The EU has said remarkably little about helping Malta and other countries with less developed asylum infrastructures to shoulder the burden.
Burden-sharing is a burning issue for member states as they wriggle out of responsibility for handling asylum applications. “I suspect the EU will be eager to help Malta improve its border controls – anything to keep asylum seekers out – but less enthusiastic about improving Malta’s asylum system and sharing the cost of supporting asylum seekers,” said Mr Williams. “However, I hope Malta would still live up to its international obligations.”
And this is where the crux of the matter lies. Accession countries are absorbed with being up to scratch for membership, but does this guarantee respect for human rights and protection for those who need it? The official line is that accession countries are being guided in both migration control and fair asylum procedures. The passing of asylum laws or amendments to existing legislation in accession countries mean standards and structures to safeguard rights have been put in place. The downside is that many laws include accelerated procedures, means to get rid of applicants with “manifestly unfounded” claims, and other infringements on the right to seek asylum. And numbers of accepted refugees remain extremely low, especially in relation to statistics of applications.
The emphasis of preparations for membership appears to be more on control than asylum: a twinning project between Malta and the UK and Spain is 60% about border control. Even if asylum seekers manage to squeeze through reinforced border controls, they are often detained in reception centres, which have mushroomed in accession countries in recent years.
Last year, Human Rights Watch (HRW) went so far to say that the acquis in asylum policy should not be followed without a major overhaul to ensure respect for basic principles of human rights and refugee protection.
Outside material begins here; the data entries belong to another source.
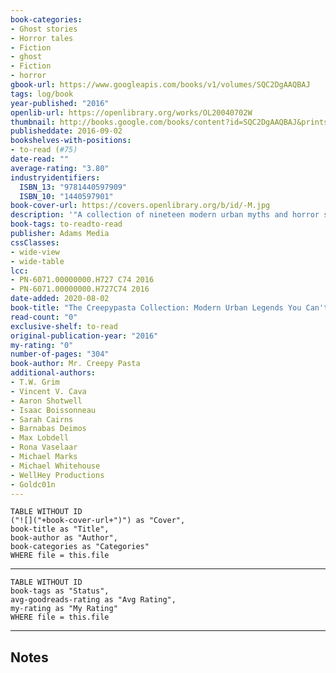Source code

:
 ```yaml
---
book-categories:
- Ghost stories
- Horror tales
- Fiction
- ghost
- Fiction
- horror
gbook-url: https://www.googleapis.com/books/v1/volumes/SQC2DgAAQBAJ
tags: log/book
year-published: "2016"
openlib-url: https://openlibrary.org/works/OL20040702W
thumbnail: http://books.google.com/books/content?id=SQC2DgAAQBAJ&printsec=frontcover&img=1&zoom=1&edge=curl&source=gbs_api
publisheddate: 2016-09-02
bookshelves-with-positions:
- to-read (#75)
date-read: ""
average-rating: "3.80"
industryidentifiers:
  ISBN_13: "9781440597909"
  ISBN_10: "1440597901"
book-cover-url: https://covers.openlibrary.org/b/id/-M.jpg
description: '"A collection of nineteen modern urban myths and horror stories"--'
book-tags: to-readto-read
publisher: Adams Media
cssClasses:
- wide-view
- wide-table
lcc:
- PN-6071.00000000.H727 C74 2016
- PN-6071.00000000.H727C74 2016
date-added: 2020-08-02
book-title: "The Creepypasta Collection: Modern Urban Legends You Can't Unread"
read-count: "0"
exclusive-shelf: to-read
original-publication-year: "2016"
my-rating: "0"
number-of-pages: "304"
book-author: Mr. Creepy Pasta
additional-authors:
- T.W. Grim
- Vincent V. Cava
- Aaron Shotwell
- Isaac Boissonneau
- Sarah Cairns
- Barnabas Deimos
- Max Lobdell
- Rona Vaselaar
- Michael Marks
- Michael Whitehouse
- WellHey Productions
- Goldc01n
---
```


```dataview
TABLE WITHOUT ID
("![]("+book-cover-url+")") as "Cover",
book-title as "Title",
book-author as "Author",
book-categories as "Categories"
WHERE file = this.file
```
---
```dataview
TABLE WITHOUT ID
book-tags as "Status",
avg-goodreads-rating as "Avg Rating",
my-rating as "My Rating"
WHERE file = this.file
```
---
## Notes


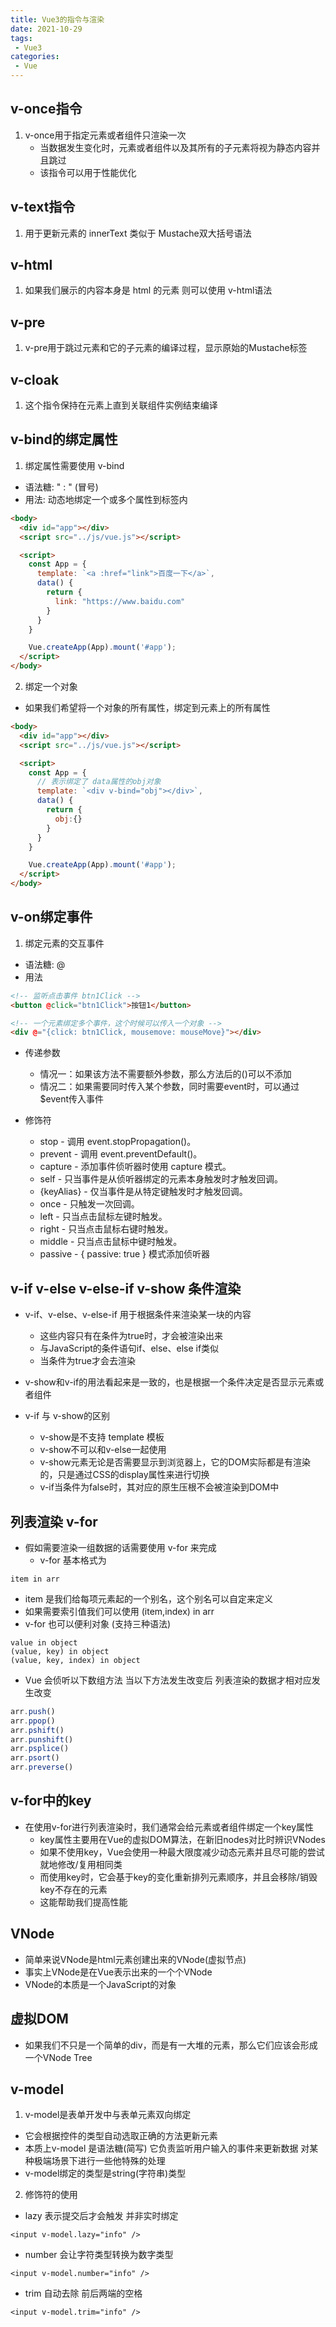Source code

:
 ```yaml
---
title: Vue3的指令与渲染
date: 2021-10-29
tags:
 - Vue3
categories: 
 - Vue
---
```


## v-once指令

1. v-once用于指定元素或者组件只渲染一次
    - 当数据发生变化时，元素或者组件以及其所有的子元素将视为静态内容并且跳过
    - 该指令可以用于性能优化

## v-text指令

1. 用于更新元素的 innerText 类似于 Mustache双大括号语法
    
## v-html

1. 如果我们展示的内容本身是 html 的元素 则可以使用 v-html语法

## v-pre

1. v-pre用于跳过元素和它的子元素的编译过程，显示原始的Mustache标签

## v-cloak

1. 这个指令保持在元素上直到关联组件实例结束编译

## v-bind的绑定属性

1. 绑定属性需要使用 v-bind
  - 语法糖:  " : " (冒号)
  - 用法: 动态地绑定一个或多个属性到标签内 

```html
<body>
  <div id="app"></div>
  <script src="../js/vue.js"></script>

  <script>
    const App = {
      template: `<a :href="link">百度一下</a>`,
      data() {
        return {
          link: "https://www.baidu.com"
        }
      }
    }

    Vue.createApp(App).mount('#app');
  </script>
</body>
```

2. 绑定一个对象
  - 如果我们希望将一个对象的所有属性，绑定到元素上的所有属性

```html
<body>
  <div id="app"></div>
  <script src="../js/vue.js"></script>

  <script>
    const App = {
      // 表示绑定了 data属性的obj对象
      template: `<div v-bind="obj"></div>`,
      data() {
        return {
          obj:{}
        }
      }
    }

    Vue.createApp(App).mount('#app');
  </script>
</body>
```

## v-on绑定事件

1. 绑定元素的交互事件
  - 语法糖: @
  - 用法

```html
<!-- 监听点击事件 btn1Click -->
<button @click="btn1Click">按钮1</button>

<!-- 一个元素绑定多个事件，这个时候可以传入一个对象 -->
<div @="{click: btn1Click, mousemove: mouseMove}"></div>
```

  - 传递参数
    - 情况一：如果该方法不需要额外参数，那么方法后的()可以不添加
    - 情况二：如果需要同时传入某个参数，同时需要event时，可以通过$event传入事件

  - 修饰符
    - stop - 调用 event.stopPropagation()。
    - prevent - 调用 event.preventDefault()。
    - capture - 添加事件侦听器时使用 capture 模式。
    - self - 只当事件是从侦听器绑定的元素本身触发时才触发回调。
    - {keyAlias} - 仅当事件是从特定键触发时才触发回调。
    - once - 只触发一次回调。
    - left - 只当点击鼠标左键时触发。
    - right - 只当点击鼠标右键时触发。
    - middle - 只当点击鼠标中键时触发。
    - passive - { passive: true } 模式添加侦听器

## v-if v-else v-else-if v-show 条件渲染

-  v-if、v-else、v-else-if 用于根据条件来渲染某一块的内容
    - 这些内容只有在条件为true时，才会被渲染出来
    - 与JavaScript的条件语句if、else、else if类似
    - 当条件为true才会去渲染

- v-show和v-if的用法看起来是一致的，也是根据一个条件决定是否显示元素或者组件

- v-if 与 v-show的区别
  - v-show是不支持 template 模板
  - v-show不可以和v-else一起使用
  - v-show元素无论是否需要显示到浏览器上，它的DOM实际都是有渲染的，只是通过CSS的display属性来进行切换
  - v-if当条件为false时，其对应的原生压根不会被渲染到DOM中


## 列表渲染 v-for

- 假如需要渲染一组数据的话需要使用 v-for 来完成
  - v-for 基本格式为 
```vue
item in arr
```
  - item 是我们给每项元素起的一个别名，这个别名可以自定来定义
  - 如果需要索引值我们可以使用 (item,index) in arr
  - v-for 也可以便利对象 (支持三种语法)
```vue
value in object
(value, key) in object
(value, key, index) in object
```

- Vue 会侦听以下数组方法 当以下方法发生改变后 列表渲染的数据才相对应发生改变

```js
arr.push()
arr.ppop()
arr.pshift()
arr.punshift()
arr.psplice()
arr.psort()
arr.preverse()
```

## v-for中的key

- 在使用v-for进行列表渲染时，我们通常会给元素或者组件绑定一个key属性
  - key属性主要用在Vue的虚拟DOM算法，在新旧nodes对比时辨识VNodes
  - 如果不使用key，Vue会使用一种最大限度减少动态元素并且尽可能的尝试就地修改/复用相同类
  - 而使用key时，它会基于key的变化重新排列元素顺序，并且会移除/销毁key不存在的元素
  - 这能帮助我们提高性能

## VNode

- 简单来说VNode是html元素创建出来的VNode(虚拟节点)
- 事实上VNode是在Vue表示出来的一个个VNode
- VNode的本质是一个JavaScript的对象

## 虚拟DOM

- 如果我们不只是一个简单的div，而是有一大堆的元素，那么它们应该会形成一个VNode Tree


## v-model

1. v-model是表单开发中与表单元素双向绑定
  - 它会根据控件的类型自动选取正确的方法更新元素
  - 本质上v-model 是语法糖(简写) 它负责监听用户输入的事件来更新数据 对某种极端场景下进行一些他特殊的处理
  - v-model绑定的类型是string(字符串)类型

2. 修饰符的使用

  - lazy 表示提交后才会触发 并非实时绑定
```vue
<input v-model.lazy="info" />
```
  
  - number 会让字符类型转换为数字类型
```vue
<input v-model.number="info" />
```
  - trim 自动去除 前后两端的空格
```vue
<input v-model.trim="info" />
```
It is clearly not enough for accession countries to bend over backwards to prove they can implement Fortress Europe policies. The exclusion mentality on which they are based ignores the realities of the world asylum seekers and other migrants escape, to their detriment. In applying the acquis, as more migrants are intercepted, we need to be extra vigilant to ensure we do not do so at the expense of the rights of those who seek protection and support.